The problem | In the records below, count the lines that have "manually" and answer with the number alone.

[Data to examine — start]

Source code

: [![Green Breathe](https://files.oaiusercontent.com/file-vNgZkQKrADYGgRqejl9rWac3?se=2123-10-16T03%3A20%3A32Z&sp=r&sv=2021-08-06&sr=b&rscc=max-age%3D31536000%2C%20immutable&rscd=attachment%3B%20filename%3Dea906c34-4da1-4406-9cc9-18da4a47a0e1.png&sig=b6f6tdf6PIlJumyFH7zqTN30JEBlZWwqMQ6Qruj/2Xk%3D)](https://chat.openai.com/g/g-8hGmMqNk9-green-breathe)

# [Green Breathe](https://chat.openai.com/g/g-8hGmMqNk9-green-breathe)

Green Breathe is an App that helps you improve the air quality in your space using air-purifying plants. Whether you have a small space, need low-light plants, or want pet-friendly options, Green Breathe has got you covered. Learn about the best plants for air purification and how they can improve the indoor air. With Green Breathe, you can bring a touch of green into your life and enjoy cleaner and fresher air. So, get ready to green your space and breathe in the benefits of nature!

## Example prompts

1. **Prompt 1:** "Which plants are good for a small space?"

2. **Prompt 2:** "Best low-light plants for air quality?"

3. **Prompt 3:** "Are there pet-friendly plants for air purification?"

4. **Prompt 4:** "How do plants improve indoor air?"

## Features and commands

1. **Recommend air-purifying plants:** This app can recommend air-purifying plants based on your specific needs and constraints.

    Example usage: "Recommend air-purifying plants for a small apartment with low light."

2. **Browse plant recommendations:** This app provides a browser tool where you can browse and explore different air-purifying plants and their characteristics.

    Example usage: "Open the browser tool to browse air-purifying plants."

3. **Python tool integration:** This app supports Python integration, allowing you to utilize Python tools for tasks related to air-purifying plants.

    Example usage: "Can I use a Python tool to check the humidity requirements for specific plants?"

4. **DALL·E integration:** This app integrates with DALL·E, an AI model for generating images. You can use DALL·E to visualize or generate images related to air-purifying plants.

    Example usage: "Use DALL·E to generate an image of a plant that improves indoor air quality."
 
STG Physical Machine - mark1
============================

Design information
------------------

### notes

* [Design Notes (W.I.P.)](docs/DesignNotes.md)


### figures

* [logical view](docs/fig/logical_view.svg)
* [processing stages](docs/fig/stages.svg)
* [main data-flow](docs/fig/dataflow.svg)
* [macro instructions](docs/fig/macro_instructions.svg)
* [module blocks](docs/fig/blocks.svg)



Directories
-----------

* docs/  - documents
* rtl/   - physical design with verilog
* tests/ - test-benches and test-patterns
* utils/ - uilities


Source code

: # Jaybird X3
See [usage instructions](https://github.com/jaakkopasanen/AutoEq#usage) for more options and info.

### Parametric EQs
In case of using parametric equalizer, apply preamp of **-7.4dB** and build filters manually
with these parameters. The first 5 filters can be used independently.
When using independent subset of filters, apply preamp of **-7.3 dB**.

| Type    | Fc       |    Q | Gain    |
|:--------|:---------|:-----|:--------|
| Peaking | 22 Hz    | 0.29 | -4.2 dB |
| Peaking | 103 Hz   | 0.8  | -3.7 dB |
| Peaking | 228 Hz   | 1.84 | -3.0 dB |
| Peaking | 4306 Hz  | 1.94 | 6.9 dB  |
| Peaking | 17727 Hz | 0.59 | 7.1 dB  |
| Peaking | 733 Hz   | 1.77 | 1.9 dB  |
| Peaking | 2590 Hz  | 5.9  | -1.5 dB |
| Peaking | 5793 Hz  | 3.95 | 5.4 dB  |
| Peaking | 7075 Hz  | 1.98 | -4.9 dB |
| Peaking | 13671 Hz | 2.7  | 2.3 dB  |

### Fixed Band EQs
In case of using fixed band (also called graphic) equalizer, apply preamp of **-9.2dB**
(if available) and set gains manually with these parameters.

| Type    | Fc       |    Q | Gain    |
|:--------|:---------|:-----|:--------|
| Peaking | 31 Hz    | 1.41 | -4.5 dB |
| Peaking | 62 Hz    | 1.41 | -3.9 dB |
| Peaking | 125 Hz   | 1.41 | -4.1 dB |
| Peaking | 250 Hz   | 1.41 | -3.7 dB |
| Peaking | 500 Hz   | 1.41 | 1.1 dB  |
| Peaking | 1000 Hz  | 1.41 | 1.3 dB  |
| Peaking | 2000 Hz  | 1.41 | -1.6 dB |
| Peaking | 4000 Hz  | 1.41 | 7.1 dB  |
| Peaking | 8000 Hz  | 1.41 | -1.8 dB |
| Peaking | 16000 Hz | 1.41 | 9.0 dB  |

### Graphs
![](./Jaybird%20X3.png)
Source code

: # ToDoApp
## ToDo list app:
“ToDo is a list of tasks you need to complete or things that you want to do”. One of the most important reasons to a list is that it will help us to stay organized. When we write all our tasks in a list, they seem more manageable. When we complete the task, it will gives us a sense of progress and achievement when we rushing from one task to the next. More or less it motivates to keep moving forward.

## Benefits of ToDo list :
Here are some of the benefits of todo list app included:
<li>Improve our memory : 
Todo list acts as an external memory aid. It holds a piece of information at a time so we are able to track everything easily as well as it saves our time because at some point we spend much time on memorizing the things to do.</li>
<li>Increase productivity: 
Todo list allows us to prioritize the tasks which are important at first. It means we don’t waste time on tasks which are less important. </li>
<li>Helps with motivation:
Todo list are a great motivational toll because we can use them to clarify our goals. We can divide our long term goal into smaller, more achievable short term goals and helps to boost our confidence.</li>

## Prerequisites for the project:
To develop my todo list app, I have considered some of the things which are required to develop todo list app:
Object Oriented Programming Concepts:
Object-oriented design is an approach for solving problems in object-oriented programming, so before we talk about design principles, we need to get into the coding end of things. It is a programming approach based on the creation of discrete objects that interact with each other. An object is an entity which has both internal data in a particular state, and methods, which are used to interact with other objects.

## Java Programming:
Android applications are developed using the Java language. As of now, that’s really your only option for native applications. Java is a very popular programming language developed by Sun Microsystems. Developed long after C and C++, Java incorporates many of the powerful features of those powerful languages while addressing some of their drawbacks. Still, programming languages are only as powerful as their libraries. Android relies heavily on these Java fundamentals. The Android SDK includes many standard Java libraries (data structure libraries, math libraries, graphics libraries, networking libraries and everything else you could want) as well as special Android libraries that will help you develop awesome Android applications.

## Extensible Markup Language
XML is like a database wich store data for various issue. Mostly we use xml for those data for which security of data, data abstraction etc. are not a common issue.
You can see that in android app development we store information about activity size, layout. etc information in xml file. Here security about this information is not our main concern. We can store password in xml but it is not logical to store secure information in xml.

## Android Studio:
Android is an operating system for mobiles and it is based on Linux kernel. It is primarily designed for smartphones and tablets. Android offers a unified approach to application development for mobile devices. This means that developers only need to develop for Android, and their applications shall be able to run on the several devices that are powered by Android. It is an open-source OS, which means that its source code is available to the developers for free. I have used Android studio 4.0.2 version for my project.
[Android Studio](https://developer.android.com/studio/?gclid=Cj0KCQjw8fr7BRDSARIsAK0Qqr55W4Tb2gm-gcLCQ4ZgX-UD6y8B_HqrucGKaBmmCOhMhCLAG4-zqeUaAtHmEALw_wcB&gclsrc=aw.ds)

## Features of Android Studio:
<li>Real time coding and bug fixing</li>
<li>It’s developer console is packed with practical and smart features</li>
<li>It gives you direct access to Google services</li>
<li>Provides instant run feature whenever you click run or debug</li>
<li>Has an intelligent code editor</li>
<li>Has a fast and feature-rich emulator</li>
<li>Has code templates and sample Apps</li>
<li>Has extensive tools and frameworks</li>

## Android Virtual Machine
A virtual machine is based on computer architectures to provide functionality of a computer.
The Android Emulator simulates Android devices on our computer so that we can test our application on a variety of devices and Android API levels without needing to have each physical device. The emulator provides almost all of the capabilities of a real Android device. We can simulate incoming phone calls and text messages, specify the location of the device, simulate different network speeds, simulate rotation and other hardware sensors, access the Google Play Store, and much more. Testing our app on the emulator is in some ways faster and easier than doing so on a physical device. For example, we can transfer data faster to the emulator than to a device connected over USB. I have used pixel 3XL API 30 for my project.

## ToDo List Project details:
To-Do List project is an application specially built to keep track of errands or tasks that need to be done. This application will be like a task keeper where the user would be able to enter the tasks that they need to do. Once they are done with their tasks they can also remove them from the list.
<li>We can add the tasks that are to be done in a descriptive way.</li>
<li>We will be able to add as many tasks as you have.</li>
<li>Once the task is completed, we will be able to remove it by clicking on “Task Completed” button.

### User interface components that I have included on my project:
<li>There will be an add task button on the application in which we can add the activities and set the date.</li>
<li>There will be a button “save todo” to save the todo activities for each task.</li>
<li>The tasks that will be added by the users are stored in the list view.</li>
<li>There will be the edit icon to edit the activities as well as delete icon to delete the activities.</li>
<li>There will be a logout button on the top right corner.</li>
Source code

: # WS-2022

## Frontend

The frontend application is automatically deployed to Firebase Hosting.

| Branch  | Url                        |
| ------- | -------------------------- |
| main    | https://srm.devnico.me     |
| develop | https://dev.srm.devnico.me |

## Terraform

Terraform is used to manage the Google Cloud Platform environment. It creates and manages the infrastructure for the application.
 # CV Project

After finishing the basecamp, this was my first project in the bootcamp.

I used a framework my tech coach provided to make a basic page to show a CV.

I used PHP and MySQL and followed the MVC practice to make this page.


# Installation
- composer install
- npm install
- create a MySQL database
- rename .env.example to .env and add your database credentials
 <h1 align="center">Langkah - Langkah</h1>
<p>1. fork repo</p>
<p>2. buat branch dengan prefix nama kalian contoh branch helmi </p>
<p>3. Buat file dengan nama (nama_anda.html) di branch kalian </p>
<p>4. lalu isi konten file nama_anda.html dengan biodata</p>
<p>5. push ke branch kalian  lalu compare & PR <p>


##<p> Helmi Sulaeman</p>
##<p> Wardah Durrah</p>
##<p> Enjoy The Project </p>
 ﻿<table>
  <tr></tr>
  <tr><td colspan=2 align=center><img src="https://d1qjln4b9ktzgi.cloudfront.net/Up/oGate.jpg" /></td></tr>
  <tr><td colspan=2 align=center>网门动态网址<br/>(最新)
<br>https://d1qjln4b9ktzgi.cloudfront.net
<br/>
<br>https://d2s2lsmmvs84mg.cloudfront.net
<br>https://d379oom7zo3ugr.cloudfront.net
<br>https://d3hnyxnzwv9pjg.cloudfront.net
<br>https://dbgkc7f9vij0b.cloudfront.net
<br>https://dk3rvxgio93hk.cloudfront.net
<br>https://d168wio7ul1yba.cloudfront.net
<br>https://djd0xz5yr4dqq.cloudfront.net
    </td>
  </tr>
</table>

[Data to examine — finish]

Answer to the problem | 2